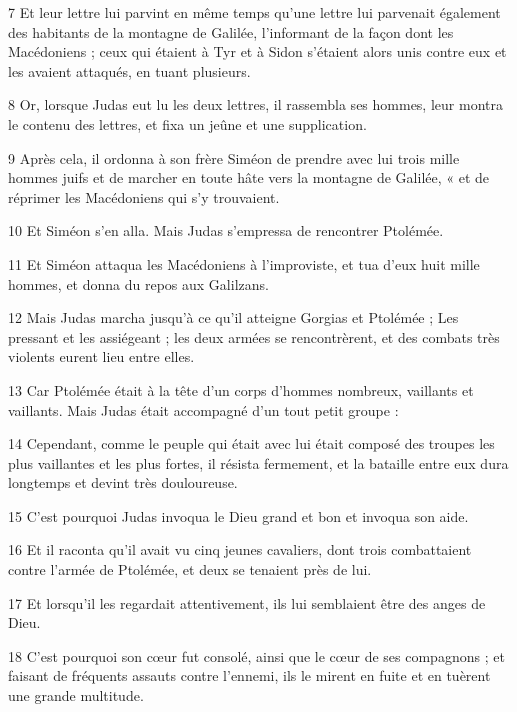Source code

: \par 7 Et leur lettre lui parvint en même temps qu'une lettre lui parvenait également des habitants de la montagne de Galilée, l'informant de la façon dont les Macédoniens ; ceux qui étaient à Tyr et à Sidon s'étaient alors unis contre eux et les avaient attaqués, en tuant plusieurs.

\par 8 Or, lorsque Judas eut lu les deux lettres, il rassembla ses hommes, leur montra le contenu des lettres, et fixa un jeûne et une supplication.

\par 9 Après cela, il ordonna à son frère Siméon de prendre avec lui trois mille hommes juifs et de marcher en toute hâte vers la montagne de Galilée, « et de réprimer les Macédoniens qui s'y trouvaient.

\par 10 Et Siméon s'en alla. Mais Judas s'empressa de rencontrer Ptolémée.

\par 11 Et Siméon attaqua les Macédoniens à l'improviste, et tua d'eux huit mille hommes, et donna du repos aux Galilzans.

\par 12 Mais Judas marcha jusqu'à ce qu'il atteigne Gorgias et Ptolémée ; Les pressant et les assiégeant ; les deux armées se rencontrèrent, et des combats très violents eurent lieu entre elles.

\par 13 Car Ptolémée était à la tête d'un corps d'hommes nombreux, vaillants et vaillants. Mais Judas était accompagné d'un tout petit groupe :

\par 14 Cependant, comme le peuple qui était avec lui était composé des troupes les plus vaillantes et les plus fortes, il résista fermement, et la bataille entre eux dura longtemps et devint très douloureuse.

\par 15 C'est pourquoi Judas invoqua le Dieu grand et bon et invoqua son aide.

\par 16 Et il raconta qu'il avait vu cinq jeunes cavaliers, dont trois combattaient contre l'armée de Ptolémée, et deux se tenaient près de lui.

\par 17 Et lorsqu'il les regardait attentivement, ils lui semblaient être des anges de Dieu.

\par 18 C'est pourquoi son cœur fut consolé, ainsi que le cœur de ses compagnons ; et faisant de fréquents assauts contre l'ennemi, ils le mirent en fuite et en tuèrent une grande multitude.


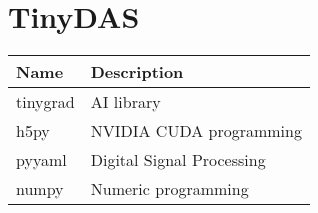 \section{TinyDAS}
\label{app:tinypacks}

\begin{table}[h]
\centering
\begin{tabular}{|l|l|}
\hline
\textbf{Name}  & \textbf{Description}                             \\ \hline
tinygrad          & AI library                                       \\ \hline
h5py           & NVIDIA CUDA programming                          \\ \hline
pyyaml            & Digital Signal Processing                        \\ \hline
numpy          & Numeric programming \\ \hline
\end{tabular}
\end{table}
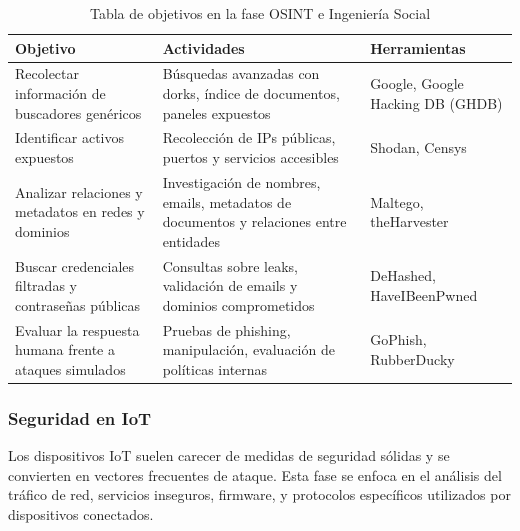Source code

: \documentclass[a4paper, 11pt]{article}
\begin{document}
\begin{table}[H]
\centering
\renewcommand{\arraystretch}{1.4}
\begin{tabular}{|p{4.3cm}|p{6.5cm}|p{4.3cm}|}
\hline
\textbf{Objetivo} & \textbf{Actividades} & \textbf{Herramientas} \\
\hline
Recolectar información de buscadores genéricos & Búsquedas avanzadas con dorks, índice de documentos, paneles expuestos & Google, Google Hacking DB (GHDB) \\
\hline
Identificar activos expuestos & Recolección de IPs públicas, puertos y servicios accesibles & Shodan, Censys \\
\hline
Analizar relaciones y metadatos en redes y dominios & Investigación de nombres, emails, metadatos de documentos y relaciones entre entidades & Maltego, theHarvester \\
\hline
Buscar credenciales filtradas y contraseñas públicas & Consultas sobre leaks, validación de emails y dominios comprometidos & DeHashed, HaveIBeenPwned \\
\hline
Evaluar la respuesta humana frente a ataques simulados & Pruebas de phishing, manipulación, evaluación de políticas internas & GoPhish, RubberDucky \\
\hline
\end{tabular}
\caption{Tabla de objetivos en la fase OSINT e Ingeniería Social}
\end{table}









\subsubsection{Seguridad en IoT}

Los dispositivos IoT suelen carecer de medidas de seguridad sólidas y se convierten en vectores frecuentes de ataque. Esta fase se enfoca en el análisis del tráfico de red, servicios inseguros, firmware, y protocolos específicos utilizados por dispositivos conectados.
\end{document}

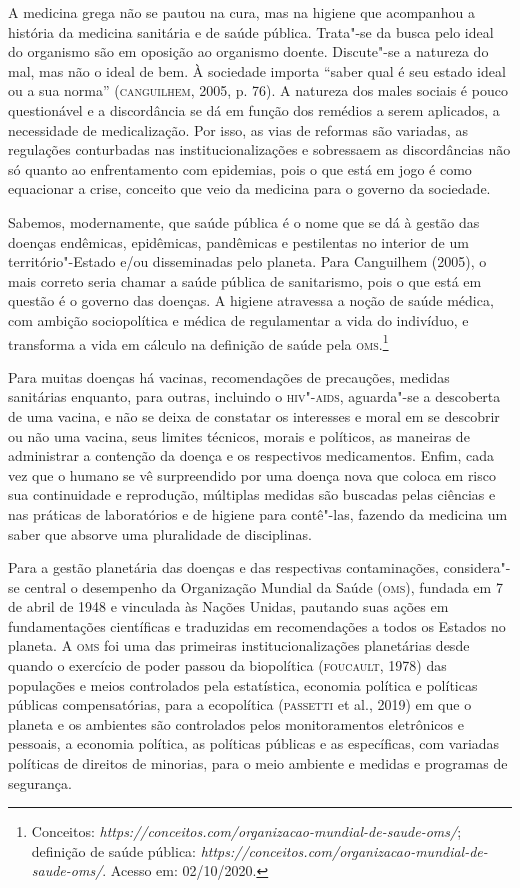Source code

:A medicina grega não se pautou na cura, mas na higiene que acompanhou a
história da medicina sanitária e de saúde pública. Trata"-se da busca
pelo ideal do organismo são em oposição ao organismo doente. Discute"-se
a natureza do mal, mas não o ideal de bem. À sociedade importa ``saber
qual é seu estado ideal ou a sua norma'' (\textsc{canguilhem}, 2005, p. 76). A
natureza dos males sociais é pouco questionável e a discordância se dá
em função dos remédios a serem aplicados, a necessidade de
medicalização. Por isso, as vias de reformas são variadas, as regulações
conturbadas nas institucionalizações e sobressaem as discordâncias não
só quanto ao enfrentamento com epidemias, pois o que está em jogo é como
equacionar a crise, conceito que veio da medicina para o governo da
sociedade.

Sabemos, modernamente, que saúde pública é o nome que se dá à gestão das
doenças endêmicas, epidêmicas, pandêmicas e pestilentas no interior de
um território"-Estado e/ou disseminadas pelo planeta. Para Canguilhem
(2005), o mais correto seria chamar a saúde pública de sanitarismo, pois
o que está em questão é o governo das doenças. A higiene atravessa a
noção de saúde médica, com ambição sociopolítica e médica de
regulamentar a vida do indivíduo, e transforma a vida em cálculo na
definição de saúde pela \textsc{oms}.\footnote{Conceitos:
  \emph{https://conceitos.com/organizacao-mundial-de-saude-oms/};
  definição de saúde pública:
  \emph{https://conceitos.com/organizacao-mundial-de-saude-oms/}. Acesso
  em: 02/10/2020.}

Para muitas doenças há vacinas, recomendações de precauções, medidas
sanitárias enquanto, para outras, incluindo o \textsc{hiv}"-\textsc{aids}, aguarda"-se a
descoberta de uma vacina, e não se deixa de constatar os interesses e
moral em se descobrir ou não uma vacina, seus limites técnicos, morais e
políticos, as maneiras de administrar a contenção da doença e os
respectivos medicamentos. Enfim, cada vez que o humano se vê
surpreendido por uma doença nova que coloca em risco sua continuidade e
reprodução, múltiplas medidas são buscadas pelas ciências e nas práticas
de laboratórios e de higiene para contê"-las, fazendo da medicina um
saber que absorve uma pluralidade de disciplinas.

Para a gestão planetária das doenças e das respectivas contaminações,
considera"-se central o desempenho da Organização Mundial da Saúde (\textsc{oms}),
fundada em 7 de abril de 1948 e vinculada às Nações Unidas, pautando
suas ações em fundamentações científicas e traduzidas em recomendações a
todos os Estados no planeta. A \textsc{oms} foi uma das primeiras
institucionalizações planetárias desde quando o exercício de poder
passou da biopolítica (\textsc{foucault}, 1978) das populações e meios
controlados pela estatística, economia política e políticas públicas
compensatórias, para a ecopolítica (\textsc{passetti} et al., 2019) em que o
planeta e os ambientes são controlados pelos monitoramentos eletrônicos
e pessoais, a economia política, as políticas públicas e as específicas,
com variadas políticas de direitos de minorias, para o meio ambiente e
medidas e programas de segurança.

• What you need to do
Could you copy every record above exactly, leaving out the pictures?

• Response
Source code

: \par 7 Et leur lettre lui parvint en même temps qu'une lettre lui parvenait également des habitants de la montagne de Galilée, l'informant de la façon dont les Macédoniens ; ceux qui étaient à Tyr et à Sidon s'étaient alors unis contre eux et les avaient attaqués, en tuant plusieurs.

\par 8 Or, lorsque Judas eut lu les deux lettres, il rassembla ses hommes, leur montra le contenu des lettres, et fixa un jeûne et une supplication.

\par 9 Après cela, il ordonna à son frère Siméon de prendre avec lui trois mille hommes juifs et de marcher en toute hâte vers la montagne de Galilée, « et de réprimer les Macédoniens qui s'y trouvaient.

\par 10 Et Siméon s'en alla. Mais Judas s'empressa de rencontrer Ptolémée.

\par 11 Et Siméon attaqua les Macédoniens à l'improviste, et tua d'eux huit mille hommes, et donna du repos aux Galilzans.

\par 12 Mais Judas marcha jusqu'à ce qu'il atteigne Gorgias et Ptolémée ; Les pressant et les assiégeant ; les deux armées se rencontrèrent, et des combats très violents eurent lieu entre elles.

\par 13 Car Ptolémée était à la tête d'un corps d'hommes nombreux, vaillants et vaillants. Mais Judas était accompagné d'un tout petit groupe :

\par 14 Cependant, comme le peuple qui était avec lui était composé des troupes les plus vaillantes et les plus fortes, il résista fermement, et la bataille entre eux dura longtemps et devint très douloureuse.

\par 15 C'est pourquoi Judas invoqua le Dieu grand et bon et invoqua son aide.

\par 16 Et il raconta qu'il avait vu cinq jeunes cavaliers, dont trois combattaient contre l'armée de Ptolémée, et deux se tenaient près de lui.

\par 17 Et lorsqu'il les regardait attentivement, ils lui semblaient être des anges de Dieu.

\par 18 C'est pourquoi son cœur fut consolé, ainsi que le cœur de ses compagnons ; et faisant de fréquents assauts contre l'ennemi, ils le mirent en fuite et en tuèrent une grande multitude.


 \section{TinyDAS}
\label{app:tinypacks}

\begin{table}[h]
\centering
\begin{tabular}{|l|l|}
\hline
\textbf{Name}  & \textbf{Description}                             \\ \hline
tinygrad          & AI library                                       \\ \hline
h5py           & NVIDIA CUDA programming                          \\ \hline
pyyaml            & Digital Signal Processing                        \\ \hline
numpy          & Numeric programming \\ \hline
\end{tabular}
\end{table}
Source code

: \documentclass[a4paper, 11pt]{article}
\begin{document}
\begin{table}[H]
\centering
\renewcommand{\arraystretch}{1.4}
\begin{tabular}{|p{4.3cm}|p{6.5cm}|p{4.3cm}|}
\hline
\textbf{Objetivo} & \textbf{Actividades} & \textbf{Herramientas} \\
\hline
Recolectar información de buscadores genéricos & Búsquedas avanzadas con dorks, índice de documentos, paneles expuestos & Google, Google Hacking DB (GHDB) \\
\hline
Identificar activos expuestos & Recolección de IPs públicas, puertos y servicios accesibles & Shodan, Censys \\
\hline
Analizar relaciones y metadatos en redes y dominios & Investigación de nombres, emails, metadatos de documentos y relaciones entre entidades & Maltego, theHarvester \\
\hline
Buscar credenciales filtradas y contraseñas públicas & Consultas sobre leaks, validación de emails y dominios comprometidos & DeHashed, HaveIBeenPwned \\
\hline
Evaluar la respuesta humana frente a ataques simulados & Pruebas de phishing, manipulación, evaluación de políticas internas & GoPhish, RubberDucky \\
\hline
\end{tabular}
\caption{Tabla de objetivos en la fase OSINT e Ingeniería Social}
\end{table}









\subsubsection{Seguridad en IoT}

Los dispositivos IoT suelen carecer de medidas de seguridad sólidas y se convierten en vectores frecuentes de ataque. Esta fase se enfoca en el análisis del tráfico de red, servicios inseguros, firmware, y protocolos específicos utilizados por dispositivos conectados.
\end{document}

Source code

:A medicina grega não se pautou na cura, mas na higiene que acompanhou a
história da medicina sanitária e de saúde pública. Trata"-se da busca
pelo ideal do organismo são em oposição ao organismo doente. Discute"-se
a natureza do mal, mas não o ideal de bem. À sociedade importa ``saber
qual é seu estado ideal ou a sua norma'' (\textsc{canguilhem}, 2005, p. 76). A
natureza dos males sociais é pouco questionável e a discordância se dá
em função dos remédios a serem aplicados, a necessidade de
medicalização. Por isso, as vias de reformas são variadas, as regulações
conturbadas nas institucionalizações e sobressaem as discordâncias não
só quanto ao enfrentamento com epidemias, pois o que está em jogo é como
equacionar a crise, conceito que veio da medicina para o governo da
sociedade.

Sabemos, modernamente, que saúde pública é o nome que se dá à gestão das
doenças endêmicas, epidêmicas, pandêmicas e pestilentas no interior de
um território"-Estado e/ou disseminadas pelo planeta. Para Canguilhem
(2005), o mais correto seria chamar a saúde pública de sanitarismo, pois
o que está em questão é o governo das doenças. A higiene atravessa a
noção de saúde médica, com ambição sociopolítica e médica de
regulamentar a vida do indivíduo, e transforma a vida em cálculo na
definição de saúde pela \textsc{oms}.\footnote{Conceitos:
  \emph{https://conceitos.com/organizacao-mundial-de-saude-oms/};
  definição de saúde pública:
  \emph{https://conceitos.com/organizacao-mundial-de-saude-oms/}. Acesso
  em: 02/10/2020.}

Para muitas doenças há vacinas, recomendações de precauções, medidas
sanitárias enquanto, para outras, incluindo o \textsc{hiv}"-\textsc{aids}, aguarda"-se a
descoberta de uma vacina, e não se deixa de constatar os interesses e
moral em se descobrir ou não uma vacina, seus limites técnicos, morais e
políticos, as maneiras de administrar a contenção da doença e os
respectivos medicamentos. Enfim, cada vez que o humano se vê
surpreendido por uma doença nova que coloca em risco sua continuidade e
reprodução, múltiplas medidas são buscadas pelas ciências e nas práticas
de laboratórios e de higiene para contê"-las, fazendo da medicina um
saber que absorve uma pluralidade de disciplinas.

Para a gestão planetária das doenças e das respectivas contaminações,
considera"-se central o desempenho da Organização Mundial da Saúde (\textsc{oms}),
fundada em 7 de abril de 1948 e vinculada às Nações Unidas, pautando
suas ações em fundamentações científicas e traduzidas em recomendações a
todos os Estados no planeta. A \textsc{oms} foi uma das primeiras
institucionalizações planetárias desde quando o exercício de poder
passou da biopolítica (\textsc{foucault}, 1978) das populações e meios
controlados pela estatística, economia política e políticas públicas
compensatórias, para a ecopolítica (\textsc{passetti} et al., 2019) em que o
planeta e os ambientes são controlados pelos monitoramentos eletrônicos
e pessoais, a economia política, as políticas públicas e as específicas,
com variadas políticas de direitos de minorias, para o meio ambiente e
medidas e programas de segurança.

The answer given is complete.